### DATA FOR THIS TASK
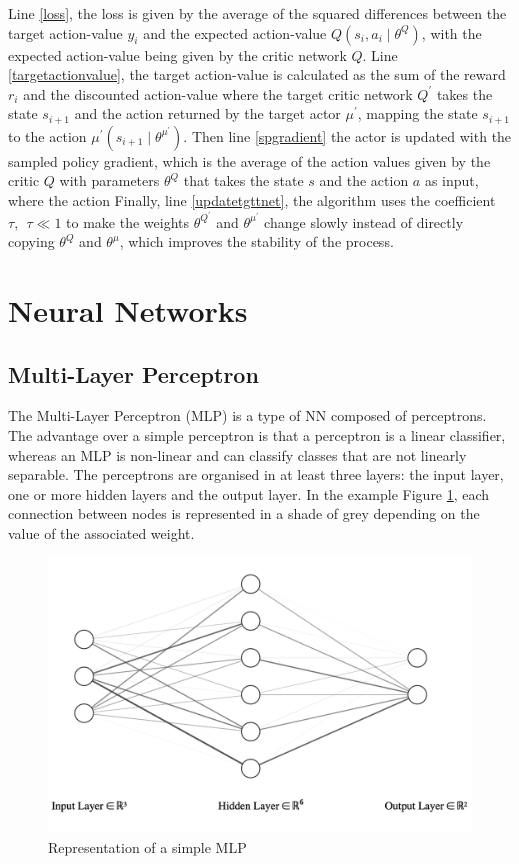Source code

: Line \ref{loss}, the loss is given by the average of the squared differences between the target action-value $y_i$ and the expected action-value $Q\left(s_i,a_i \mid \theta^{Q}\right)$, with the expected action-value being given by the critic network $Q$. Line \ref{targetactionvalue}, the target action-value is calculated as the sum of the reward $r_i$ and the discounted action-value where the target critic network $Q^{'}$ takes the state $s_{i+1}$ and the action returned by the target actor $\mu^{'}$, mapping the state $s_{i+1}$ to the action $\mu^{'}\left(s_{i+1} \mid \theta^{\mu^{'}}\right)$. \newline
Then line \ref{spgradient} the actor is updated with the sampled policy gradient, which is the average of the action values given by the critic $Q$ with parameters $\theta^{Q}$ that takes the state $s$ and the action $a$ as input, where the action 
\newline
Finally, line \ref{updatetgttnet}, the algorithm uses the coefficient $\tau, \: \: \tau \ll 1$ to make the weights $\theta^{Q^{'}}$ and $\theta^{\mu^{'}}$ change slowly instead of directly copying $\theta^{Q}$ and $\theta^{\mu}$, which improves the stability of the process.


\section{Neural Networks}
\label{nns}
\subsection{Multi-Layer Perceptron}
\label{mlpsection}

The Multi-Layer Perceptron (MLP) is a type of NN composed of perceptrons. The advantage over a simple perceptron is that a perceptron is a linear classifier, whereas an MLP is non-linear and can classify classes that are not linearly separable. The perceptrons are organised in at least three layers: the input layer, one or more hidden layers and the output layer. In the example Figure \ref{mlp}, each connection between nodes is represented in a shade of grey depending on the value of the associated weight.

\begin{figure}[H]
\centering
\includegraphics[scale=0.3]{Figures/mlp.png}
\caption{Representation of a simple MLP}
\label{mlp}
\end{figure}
######
### DATA FOR THIS TASK
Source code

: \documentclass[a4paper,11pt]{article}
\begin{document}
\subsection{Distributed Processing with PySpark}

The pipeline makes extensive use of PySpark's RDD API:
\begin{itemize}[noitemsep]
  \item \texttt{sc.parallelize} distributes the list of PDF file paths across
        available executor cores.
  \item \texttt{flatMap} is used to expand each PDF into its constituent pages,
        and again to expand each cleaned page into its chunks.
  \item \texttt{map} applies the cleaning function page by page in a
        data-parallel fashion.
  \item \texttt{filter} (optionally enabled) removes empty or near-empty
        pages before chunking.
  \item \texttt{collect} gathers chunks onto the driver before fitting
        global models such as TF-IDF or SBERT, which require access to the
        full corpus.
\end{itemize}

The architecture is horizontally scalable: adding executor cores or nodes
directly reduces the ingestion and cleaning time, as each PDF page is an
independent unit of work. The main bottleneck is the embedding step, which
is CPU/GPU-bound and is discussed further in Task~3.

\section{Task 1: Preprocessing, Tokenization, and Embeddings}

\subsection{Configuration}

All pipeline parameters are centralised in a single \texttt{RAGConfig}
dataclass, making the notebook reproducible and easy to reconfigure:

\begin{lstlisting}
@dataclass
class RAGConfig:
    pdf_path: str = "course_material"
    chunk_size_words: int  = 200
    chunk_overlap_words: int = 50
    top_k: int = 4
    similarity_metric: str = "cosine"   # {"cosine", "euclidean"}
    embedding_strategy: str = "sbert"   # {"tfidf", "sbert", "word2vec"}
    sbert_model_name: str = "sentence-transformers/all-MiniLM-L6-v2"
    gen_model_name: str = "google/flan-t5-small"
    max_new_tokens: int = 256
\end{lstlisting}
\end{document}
######
### DATA FOR THIS TASK
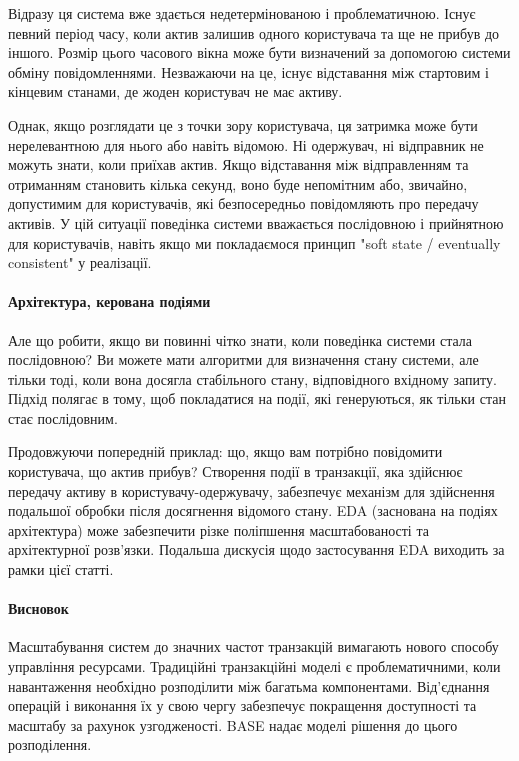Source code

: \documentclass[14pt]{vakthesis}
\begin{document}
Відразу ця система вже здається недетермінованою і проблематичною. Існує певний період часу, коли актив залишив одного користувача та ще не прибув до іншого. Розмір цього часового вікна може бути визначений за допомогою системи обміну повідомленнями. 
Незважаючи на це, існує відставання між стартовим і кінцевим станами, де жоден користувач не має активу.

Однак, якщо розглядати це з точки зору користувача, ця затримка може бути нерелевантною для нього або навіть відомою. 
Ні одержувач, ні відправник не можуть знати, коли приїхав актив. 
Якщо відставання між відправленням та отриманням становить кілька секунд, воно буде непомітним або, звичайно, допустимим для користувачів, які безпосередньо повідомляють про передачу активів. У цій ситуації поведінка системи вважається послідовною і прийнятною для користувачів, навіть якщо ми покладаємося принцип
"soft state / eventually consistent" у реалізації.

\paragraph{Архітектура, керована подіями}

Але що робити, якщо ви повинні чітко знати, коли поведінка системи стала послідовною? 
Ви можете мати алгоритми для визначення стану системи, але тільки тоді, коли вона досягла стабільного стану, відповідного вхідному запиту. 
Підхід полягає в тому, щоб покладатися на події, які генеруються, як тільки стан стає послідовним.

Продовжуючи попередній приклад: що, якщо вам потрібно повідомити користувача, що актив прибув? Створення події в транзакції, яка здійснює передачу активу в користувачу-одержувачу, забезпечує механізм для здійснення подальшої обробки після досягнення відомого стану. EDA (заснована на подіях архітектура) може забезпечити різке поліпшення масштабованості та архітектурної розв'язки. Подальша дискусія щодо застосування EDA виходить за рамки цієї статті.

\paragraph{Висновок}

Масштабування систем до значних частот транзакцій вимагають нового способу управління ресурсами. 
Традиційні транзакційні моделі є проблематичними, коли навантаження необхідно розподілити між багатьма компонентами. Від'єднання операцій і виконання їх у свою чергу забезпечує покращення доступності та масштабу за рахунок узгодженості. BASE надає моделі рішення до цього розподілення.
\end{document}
######
**WHAT IS EXPECTED**. Copy the lines above exactly. Start with the line containing "Незважаючи на це, існує", end with the line containing "Підхід полягає в", and include both.

**OUTPUT FOR THIS TASK**.
Незважаючи на це, існує відставання між стартовим і кінцевим станами, де жоден користувач не має активу.

Однак, якщо розглядати це з точки зору користувача, ця затримка може бути нерелевантною для нього або навіть відомою. 
Ні одержувач, ні відправник не можуть знати, коли приїхав актив. 
Якщо відставання між відправленням та отриманням становить кілька секунд, воно буде непомітним або, звичайно, допустимим для користувачів, які безпосередньо повідомляють про передачу активів. У цій ситуації поведінка системи вважається послідовною і прийнятною для користувачів, навіть якщо ми покладаємося принцип
"soft state / eventually consistent" у реалізації.

\paragraph{Архітектура, керована подіями}

Але що робити, якщо ви повинні чітко знати, коли поведінка системи стала послідовною? 
Ви можете мати алгоритми для визначення стану системи, але тільки тоді, коли вона досягла стабільного стану, відповідного вхідному запиту. 
Підхід полягає в тому, щоб покладатися на події, які генеруються, як тільки стан стає послідовним.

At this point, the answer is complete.